Exercise details
Go through the records and filter out every line lacking the word "center"; copy the lines that remain.

[Stored data]
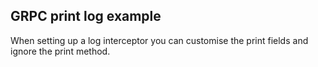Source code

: ## GRPC print log example
   
When setting up a log interceptor you can customise the print fields and ignore the print method. 
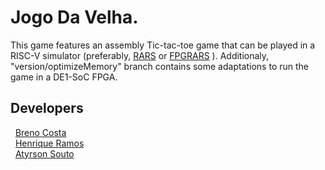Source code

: # Jogo Da Velha.
 
  This game features an assembly Tic-tac-toe game that can be played in a RISC-V simulator (preferably, <a href="https://github.com/TheThirdOne/rars">RARS</a> or <a href="https://github.com/LeoRiether/FPGRARS">FPGRARS</a> ). Additionaly, "version/optimizeMemory" branch contains some adaptations to run the game in a DE1-SoC FPGA.
  
  ## Developers
 &nbsp; <a href= "https://github.com/jacckk7">Breno Costa</a>
  <br>
   &nbsp; <a href="https://www.linkedin.com/in/henrique-ramos-02b4151b0/">Henrique Ramos</a>
  <br>
   &nbsp; <a href="https://github.com/Atyrson">Atyrson Souto</a>
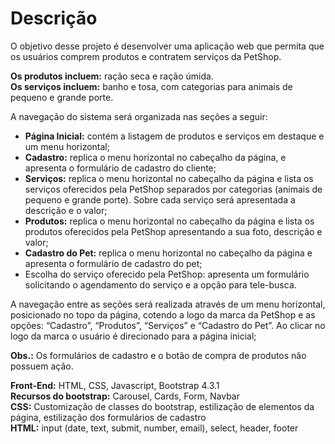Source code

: # Descrição

O objetivo desse projeto é desenvolver uma aplicação web que permita que os usuários 
comprem produtos e contratem serviços da PetShop. 
 
**Os produtos incluem:** ração seca e ração úmida.  
**Os serviços incluem:** banho e tosa, com categorias para animais de pequeno e grande porte. 

A navegação do sistema será organizada nas seções a seguir: 
  - **Página Inicial:** contém a listagem de produtos e serviços em destaque e um menu 
horizontal;  
  - **Cadastro:** replica o menu horizontal no cabeçalho da página, e apresenta o 
formulário de cadastro do cliente; 
  - **Serviços:** replica o menu horizontal no cabeçalho da página e lista os serviços 
oferecidos pela PetShop separados por categorias (animais de pequeno e grande 
porte). Sobre cada serviço será apresentada a descrição e o valor; 
  - **Produtos:** replica o menu horizontal no cabeçalho da página e lista os produtos 
oferecidos pela PetShop apresentando a sua foto, descrição e valor;
  - **Cadastro do Pet:** replica o menu horizontal no cabeçalho da página e apresenta o 
formulário de cadastro do pet; 
  - Escolha do serviço oferecido pela PetShop: apresenta um formulário solicitando o 
agendamento do serviço e a opção para tele-busca. 

A navegação entre as seções será realizada através de um menu horizontal, 
posicionado no topo da página, cotendo a logo da marca da PetShop e as 
opções: “Cadastro”, “Produtos”, “Serviços” e “Cadastro do Pet”. Ao clicar no logo da marca o 
usuário é direcionado para a página inicial;

**Obs.:** Os formulários de cadastro e o botão de compra de produtos não possuem ação.

**Front-End:** HTML, CSS, Javascript, Bootstrap 4.3.1 <br>
**Recursos do bootstrap:** Carousel, Cards, Form, Navbar<br>
**CSS:** Customização de classes do bootstrap, estilização de elementos da página, estilização dos formulários de cadastro<br>
**HTML:** input (date, text, submit, number, email), select, header, footer<br>
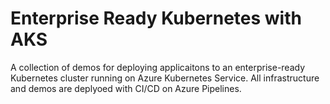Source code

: # Enterprise Ready Kubernetes with AKS

A collection of demos for deploying applicaitons to an enterprise-ready Kubernetes cluster running on Azure Kubernetes Service.  All infrastructure and demos are deplyoed with CI/CD on Azure Pipelines.
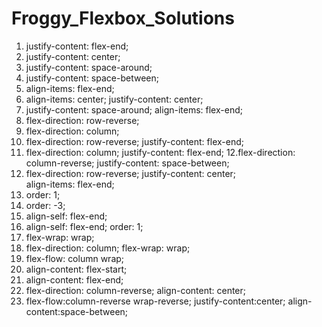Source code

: # Froggy_Flexbox_Solutions

1. justify-content: flex-end;
2. justify-content: center;
3. justify-content: space-around;
4. justify-content: space-between;
5. align-items: flex-end;
6. align-items: center;
    justify-content: center;
7. justify-content: space-around;
   align-items: flex-end;
8. flex-direction: row-reverse;
9. flex-direction: column;
10. flex-direction: row-reverse;
    justify-content: flex-end;
11. flex-direction: column;
    justify-content: flex-end;
12.flex-direction: column-reverse;
    justify-content: space-between;
13. flex-direction: row-reverse;
    justify-content: center;   
    align-items: flex-end;
14. order: 1;
15. order: -3;
16. align-self: flex-end;
17. align-self: flex-end;
    order: 1;
18. flex-wrap: wrap;
19. flex-direction: column;
    flex-wrap: wrap;
20. flex-flow: column wrap;
21. align-content: flex-start;
22. align-content: flex-end;
23. flex-direction: column-reverse;
    align-content: center; 
24. flex-flow:column-reverse wrap-reverse;
    justify-content:center;
    align-content:space-between;
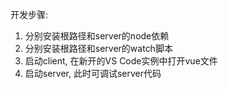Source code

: 开发步骤:

1. 分别安装根路径和server的node依赖
2. 分别安装根路径和server的watch脚本
3. 启动client, 在新开的VS Code实例中打开vue文件
4. 启动server, 此时可调试server代码
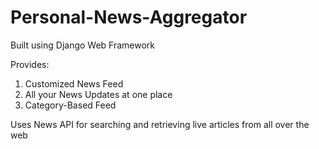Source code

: # Personal-News-Aggregator

Built using Django Web Framework

Provides:
1. Customized News Feed
2. All your News Updates at one place
3. Category-Based Feed

Uses News API for searching and retrieving live articles from all over the web
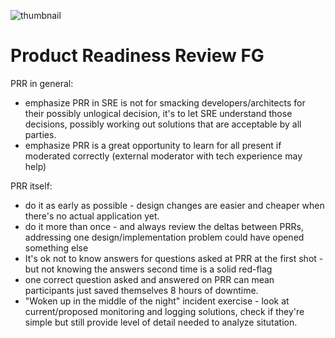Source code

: ![thumbnail](../images/discovery.png)
# Product Readiness Review FG
PRR in general:
- emphasize PRR in SRE is not for smacking developers/architects for their possibly unlogical decision, it's to let SRE understand those decisions, possibly working out solutions that are acceptable by all parties.
- emphasize PRR is a great opportunity to learn for all present if moderated correctly (external moderator with tech experience may help)


PRR itself:
- do it as early as possible - design changes are easier and cheaper when there's no actual application yet.
- do it more than once - and always review the deltas between PRRs, addressing one design/implementation problem could have opened something else
- It's ok not to know answers for questions asked at PRR at the first shot - but not knowing the answers second time is a solid red-flag
- one correct question asked and answered on PRR can mean participants just saved themselves 8 hours of downtime.
- "Woken up in the middle of the night" incident exercise - look at current/proposed monitoring and logging solutions, check if they're simple but still  provide level of detail needed to analyze situtation.
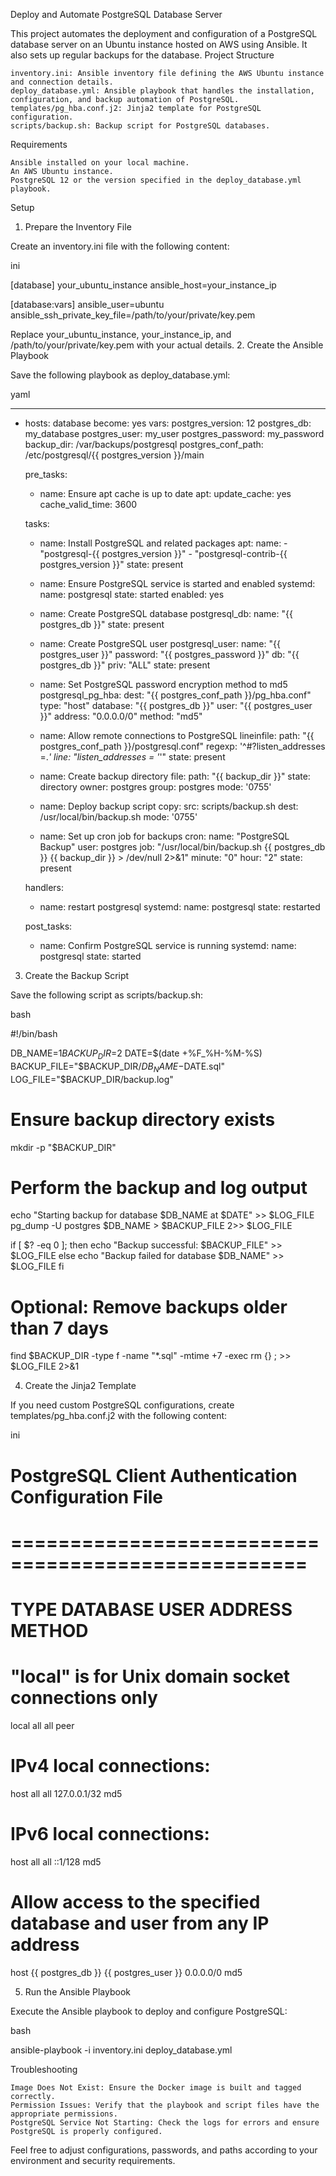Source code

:Deploy and Automate PostgreSQL Database Server

This project automates the deployment and configuration of a PostgreSQL database server on an Ubuntu instance hosted on AWS using Ansible. It also sets up regular backups for the database.
Project Structure

    inventory.ini: Ansible inventory file defining the AWS Ubuntu instance and connection details.
    deploy_database.yml: Ansible playbook that handles the installation, configuration, and backup automation of PostgreSQL.
    templates/pg_hba.conf.j2: Jinja2 template for PostgreSQL configuration.
    scripts/backup.sh: Backup script for PostgreSQL databases.

Requirements

    Ansible installed on your local machine.
    An AWS Ubuntu instance.
    PostgreSQL 12 or the version specified in the deploy_database.yml playbook.

Setup
1. Prepare the Inventory File

Create an inventory.ini file with the following content:

ini

[database]
your_ubuntu_instance ansible_host=your_instance_ip

[database:vars]
ansible_user=ubuntu
ansible_ssh_private_key_file=/path/to/your/private/key.pem

Replace your_ubuntu_instance, your_instance_ip, and /path/to/your/private/key.pem with your actual details.
2. Create the Ansible Playbook

Save the following playbook as deploy_database.yml:

yaml

---
- hosts: database
  become: yes
  vars:
    postgres_version: 12
    postgres_db: my_database
    postgres_user: my_user
    postgres_password: my_password
    backup_dir: /var/backups/postgresql
    postgres_conf_path: /etc/postgresql/{{ postgres_version }}/main

  pre_tasks:
    - name: Ensure apt cache is up to date
      apt:
        update_cache: yes
        cache_valid_time: 3600

  tasks:
    - name: Install PostgreSQL and related packages
      apt:
        name: 
          - "postgresql-{{ postgres_version }}"
          - "postgresql-contrib-{{ postgres_version }}"
        state: present

    - name: Ensure PostgreSQL service is started and enabled
      systemd:
        name: postgresql
        state: started
        enabled: yes

    - name: Create PostgreSQL database
      postgresql_db:
        name: "{{ postgres_db }}"
        state: present

    - name: Create PostgreSQL user
      postgresql_user:
        name: "{{ postgres_user }}"
        password: "{{ postgres_password }}"
        db: "{{ postgres_db }}"
        priv: "ALL"
        state: present

    - name: Set PostgreSQL password encryption method to md5
      postgresql_pg_hba:
        dest: "{{ postgres_conf_path }}/pg_hba.conf"
        type: "host"
        database: "{{ postgres_db }}"
        user: "{{ postgres_user }}"
        address: "0.0.0.0/0"
        method: "md5"

    - name: Allow remote connections to PostgreSQL
      lineinfile:
        path: "{{ postgres_conf_path }}/postgresql.conf"
        regexp: '^#?listen_addresses =.*'
        line: "listen_addresses = '*'"
        state: present

    - name: Create backup directory
      file:
        path: "{{ backup_dir }}"
        state: directory
        owner: postgres
        group: postgres
        mode: '0755'

    - name: Deploy backup script
      copy:
        src: scripts/backup.sh
        dest: /usr/local/bin/backup.sh
        mode: '0755'

    - name: Set up cron job for backups
      cron:
        name: "PostgreSQL Backup"
        user: postgres
        job: "/usr/local/bin/backup.sh {{ postgres_db }} {{ backup_dir }} > /dev/null 2>&1"
        minute: "0"
        hour: "2"
        state: present

  handlers:
    - name: restart postgresql
      systemd:
        name: postgresql
        state: restarted

  post_tasks:
    - name: Confirm PostgreSQL service is running
      systemd:
        name: postgresql
        state: started

3. Create the Backup Script

Save the following script as scripts/backup.sh:

bash

#!/bin/bash

DB_NAME=$1
BACKUP_DIR=$2
DATE=$(date +%F_%H-%M-%S)
BACKUP_FILE="$BACKUP_DIR/$DB_NAME-$DATE.sql"
LOG_FILE="$BACKUP_DIR/backup.log"

# Ensure backup directory exists
mkdir -p "$BACKUP_DIR"

# Perform the backup and log output
echo "Starting backup for database $DB_NAME at $DATE" >> $LOG_FILE
pg_dump -U postgres $DB_NAME > $BACKUP_FILE 2>> $LOG_FILE

if [ $? -eq 0 ]; then
    echo "Backup successful: $BACKUP_FILE" >> $LOG_FILE
else
    echo "Backup failed for database $DB_NAME" >> $LOG_FILE
fi

# Optional: Remove backups older than 7 days
find $BACKUP_DIR -type f -name "*.sql" -mtime +7 -exec rm {} \; >> $LOG_FILE 2>&1

4. Create the Jinja2 Template

If you need custom PostgreSQL configurations, create templates/pg_hba.conf.j2 with the following content:

ini

# PostgreSQL Client Authentication Configuration File
# ===================================================
# TYPE  DATABASE        USER            ADDRESS                 METHOD

# "local" is for Unix domain socket connections only
local   all             all                                     peer
# IPv4 local connections:
host    all             all             127.0.0.1/32            md5
# IPv6 local connections:
host    all             all             ::1/128                 md5

# Allow access to the specified database and user from any IP address
host    {{ postgres_db }} {{ postgres_user }} 0.0.0.0/0 md5

5. Run the Ansible Playbook

Execute the Ansible playbook to deploy and configure PostgreSQL:

bash

ansible-playbook -i inventory.ini deploy_database.yml

Troubleshooting

    Image Does Not Exist: Ensure the Docker image is built and tagged correctly.
    Permission Issues: Verify that the playbook and script files have the appropriate permissions.
    PostgreSQL Service Not Starting: Check the logs for errors and ensure PostgreSQL is properly configured.

Feel free to adjust configurations, passwords, and paths according to your environment and security requirements.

Response area
2. justify-content: center;
6. align-items: center;
    justify-content: center;
    justify-content: center;   
    align-content: center; 
    justify-content:center;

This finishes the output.